Input for this task.

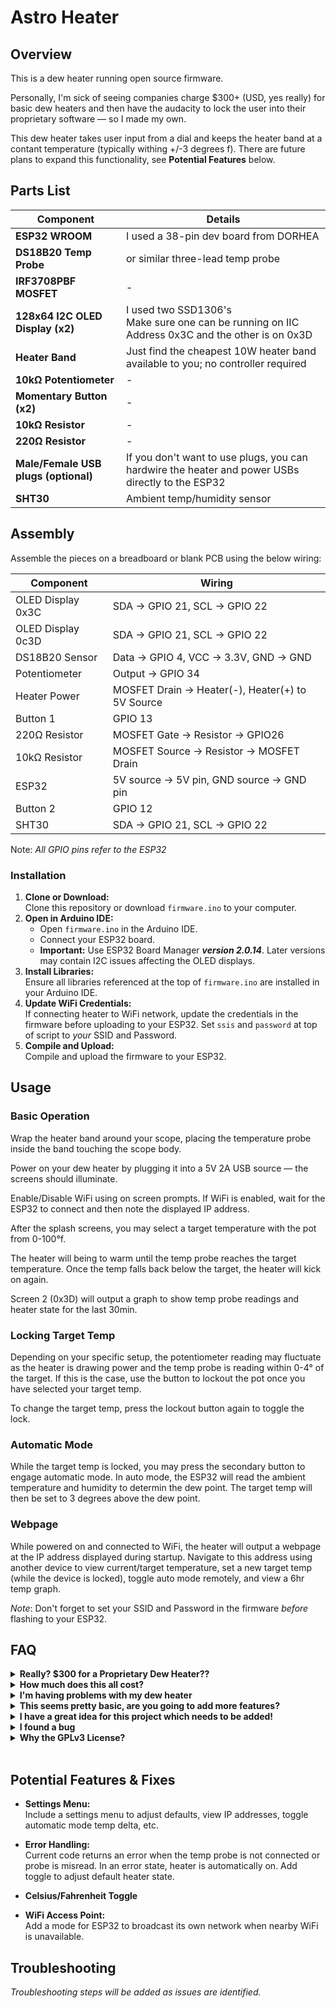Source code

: # Astro Heater
## Overview
This is a dew heater running open source firmware. 

Personally, I'm sick of seeing companies charge $300+ (USD, yes really) for basic dew heaters and then have the audacity to lock the user into their proprietary software — so I made my own.

This dew heater takes user input from a dial and keeps the heater band at a contant temperature (typically withing +/-3 degrees f). There are future plans to expand this functionality, see **Potential Features** below.


## Parts List
| Component                     | Details |
|--------------------------------|---------|
| **ESP32 WROOM**               | I used a 38-pin dev board from DORHEA |
| **DS18B20 Temp Probe**        | or similar three-lead temp probe |
| **IRF3708PBF MOSFET**         | - |
| **128x64 I2C OLED Display (x2)** | I used two SSD1306's<br>Make sure one can be running on IIC Address 0x3C and the other is on 0x3D |
| **Heater Band**               | Just find the cheapest 10W heater band available to you; no controller required |
| **10kΩ Potentiometer**        | - |
| **Momentary Button (x2)**          | - |
| **10kΩ Resistor**             | - |
| **220Ω Resistor**             | - |
| **Male/Female USB plugs (optional)** | If you don't want to use plugs, you can hardwire the heater and power USBs directly to the ESP32 |
| **SHT30** | Ambient temp/humidity sensor |



## Assembly
Assemble the pieces on a breadboard or blank PCB using the below wiring:

| Component          | Wiring  |
|-------------------|------------|
| OLED Display 0x3C  | SDA -> GPIO 21, SCL -> GPIO 22 |
| OLED Display 0c3D  | SDA -> GPIO 21, SCL -> GPIO 22 |
| DS18B20 Sensor   | Data -> GPIO 4, VCC -> 3.3V, GND -> GND |
| Potentiometer    | Output -> GPIO 34 |
| Heater Power     | MOSFET Drain -> Heater(-), Heater(+) to 5V Source |
| Button 1    | GPIO 13 |
| 220Ω Resistor | MOSFET Gate -> Resistor -> GPIO26 |
| 10kΩ Resistor | MOSFET Source -> Resistor -> MOSFET Drain |
| ESP32 | 5V source -> 5V pin, GND source -> GND pin |
| Button 2 | GPIO 12 |
| SHT30 | SDA -> GPIO 21, SCL -> GPIO 22 |

Note: *All GPIO pins refer to the ESP32*


### Installation

1. **Clone or Download:**  
   Clone this repository or download `firmware.ino` to your computer.
2. **Open in Arduino IDE:**  
   - Open `firmware.ino` in the Arduino IDE.
   - Connect your ESP32 board.
   - **Important:** Use ESP32 Board Manager ***version 2.0.14***. Later versions may contain I2C issues affecting the OLED displays.
3. **Install Libraries:**  
   Ensure all libraries referenced at the top of `firmware.ino` are installed in your Arduino IDE.
4. **Update WiFi Credentials:**  
   If connecting heater to WiFi network, update the credentials in the firmware before uploading to your ESP32. Set `ssis` and `password` at top of script to *your* SSID and Password.
4. **Compile and Upload:**  
   Compile and upload the firmware to your ESP32.


## Usage

### Basic Operation
Wrap the heater band around your scope, placing the temperature probe inside the band touching the scope body.

Power on your dew heater by plugging it into a 5V 2A USB source — the screens should illuminate.

Enable/Disable WiFi using on screen prompts. If WiFi is enabled, wait for the ESP32 to connect and then note the displayed IP address.

After the splash screens, you may select a target temperature with the pot from 0-100°f. 

The heater will being to warm until the temp probe reaches the target temperature. Once the temp falls back below the target, the heater will kick on again.

Screen 2 (0x3D) will output a graph to show temp probe readings and heater state for the last 30min.

### Locking Target Temp
Depending on your specific setup, the potentiometer reading may fluctuate as the heater is drawing power and the temp probe is reading within 0-4° of the target. If this is the case, use the button to lockout the pot once you have selected your target temp.

To change the target temp, press the lockout button again to toggle the lock.

### Automatic Mode
While the target temp is locked, you may press the secondary button to engage automatic mode. In auto mode, the ESP32 will read the ambient temperature and humidity to determin the dew point. The target temp will then be set to 3 degrees above the dew point.

### Webpage
While powered on and connected to WiFi, the heater will output a webpage at the IP address displayed during startup. Navigate to this address using another device to view current/target temperature, set a new target temp (while the device is locked), toggle auto mode remotely, and view a 6hr temp graph.

*Note*: Don't forget to set your SSID and Password in the firmware *before* flashing to your ESP32.


## FAQ

<details>
  <summary><strong>Really? $300 for a Proprietary Dew Heater??</strong></summary>
  <p>Ok, maybe I fudged a bit there — but at the time of writing the <em>Pegasus DewMaster 2</em> is $279 before VAT and Shipping costs, and that's also before buying the actual heating bands as well.
  
  Now, this current setup doesn't do <em>quite</em> as much as the <em>DewMaster</em>, but it is a <strong>whole</strong> lot cheaper. I built my personal setup for ~$50, and you could do it cheaper if you got better deals or already had some of the parts.
  
  See the Potential Features section below to see some things which might be added soon to truly make this a replacement for the <em>Pegasus</em>.</p>
</details>

<details>
  <summary><strong>How much does this all cost?</strong></summary>
  <p>About $50 if you have to buy everything, but you can save some money if you get better deals than I did or have some of these parts already laying around.
  
  I tried to use common components so you might be able to find somebody willing to part with a resistor or two.</p>
</details>

<details>
  <summary><strong>I'm having problems with my dew heater</strong></summary>
  <p>Ok, that's not really a question, but check out the Troubleshooting section below!</p>
</details>

<details>
  <summary><strong>This seems pretty basic, are you going to add more features?</strong></summary>
  <p>Short Answer: Probably
  
  Long Answer: I have a job and a life, <em>but</em> part of my life is Astronomy, so I'll add new features as I think of them and have the time to implement them. I won't be keeping any sort of update schedule, but you can follow this repo to be notified of the changes.</p>
</details>

<details>
  <summary><strong>I have a great idea for this project which needs to be added!</strong></summary>
  <p>That's great! That's the beauty of FOSS, feel free to make a fork of this project and get working on it!  :)
  
  If you just have a feature you'd like to request, make an issue report and tag it as `feature request`.</p>
</details>

<details>
  <summary><strong>I found a bug</strong></summary>
  <p>Ooh, not good. Create an issue report and I'll take a look.
  
  Try to include as much info as you can to help me recreate the bug: ESP32 model#, part#'s, Serial Monitor outputs etc.
  
  Make sure to tag your post with `bug`.</p>
</details>

<details>
  <summary><strong>Why the GPLv3 License?</strong></summary>
  <p>Pretty simply put, I don't want anyone to try and charge money for this code (that includes <em>me</em>). I'm putting this out into the world so anyone can put together their own dew heater that just works. I want to make sure you have the right to use this code, for free, in perpetuity — and GNU's GPL license allows me to do that. 
  
  Check out https://www.gnu.org/licenses/gpl-3.0.en.html to learn more.</p>
</details>
<br>


## Potential Features & Fixes

- **Settings Menu:**  
  Include a settings menu to adjust defaults, view IP addresses, toggle automatic mode temp delta, etc.

- **Error Handling:**  
  Current code returns an error when the temp probe is not connected or probe is misread. In an error state, heater is automatically on. Add toggle to adjust default heater state.

- **Celsius/Fahrenheit Toggle**

- **WiFi Access Point:**  
  Add a mode for ESP32 to broadcast its own network when nearby WiFi is unavailable.


## Troubleshooting
*Troubleshooting steps will be added as issues are identified.*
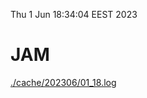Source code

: Thu  1 Jun 18:34:04 EEST 2023
# JAM
<a href='./cache/202306/01_18.log'>./cache/202306/01_18.log</a>
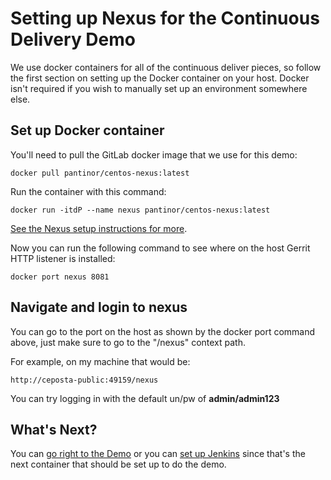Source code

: # Setting up Nexus for the Continuous Delivery Demo
We use docker containers for all of the continuous deliver pieces, so follow the first section on setting up the
Docker container on your host. Docker isn't required if you wish to manually set up an environment somewhere else.


## Set up Docker container
You'll need to pull the GitLab docker image that we use for this demo:
 
    docker pull pantinor/centos-nexus:latest


Run the container with this command:

    docker run -itdP --name nexus pantinor/centos-nexus:latest
    
[See the Nexus setup instructions for more](set-up-nexus.md).

Now you can run the following command to see where on the host Gerrit HTTP listener is installed:

    docker port nexus 8081
    
## Navigate and login to nexus
You can go to the port on the host as shown by the docker port command above, just make sure to go to the "/nexus" 
context path.

For example, on my machine that would be:

    http://ceposta-public:49159/nexus
    
You can try logging in with the default un/pw of __admin/admin123__


## What's Next?
You can [go right to the Demo](demo.md) or you can [set up Jenkins](set-up-jenkins.md) since that's the next container
that should be set up to do the demo.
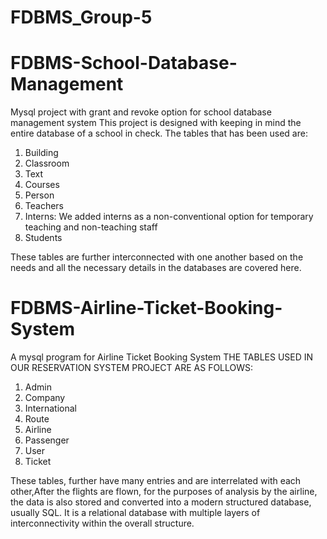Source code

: # FDBMS_Group-5

# FDBMS-School-Database-Management
Mysql project with grant and revoke option for school database management system
This project is designed with keeping in mind the entire database of a school in check.
The tables that has been used are:
1. Building
2. Classroom
3. Text
4. Courses
5. Person
6. Teachers
7. Interns: We added interns as a non-conventional option for temporary teaching and non-teaching staff
8. Students

These tables are further interconnected with one another based on the needs and all the necessary details in the databases are covered here.

# FDBMS-Airline-Ticket-Booking-System
A mysql program for Airline Ticket Booking System THE TABLES USED IN OUR RESERVATION SYSTEM PROJECT ARE AS FOLLOWS:
1. Admin
2. Company
3. International
4. Route
5. Airline
6. Passenger
7. User
8. Ticket

These tables, further have many entries and are interrelated with each other,After the flights are flown, for the purposes of analysis by the airline, the data is also stored and converted into a modern structured database, usually SQL. It is a relational database with multiple layers of interconnectivity within the overall structure.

Task objective.
In the records above, find each line holding "running" and copy it.

Output for this exercise.
This is a dew heater running open source firmware. 
| **128x64 I2C OLED Display (x2)** | I used two SSD1306's<br>Make sure one can be running on IIC Address 0x3C and the other is on 0x3D |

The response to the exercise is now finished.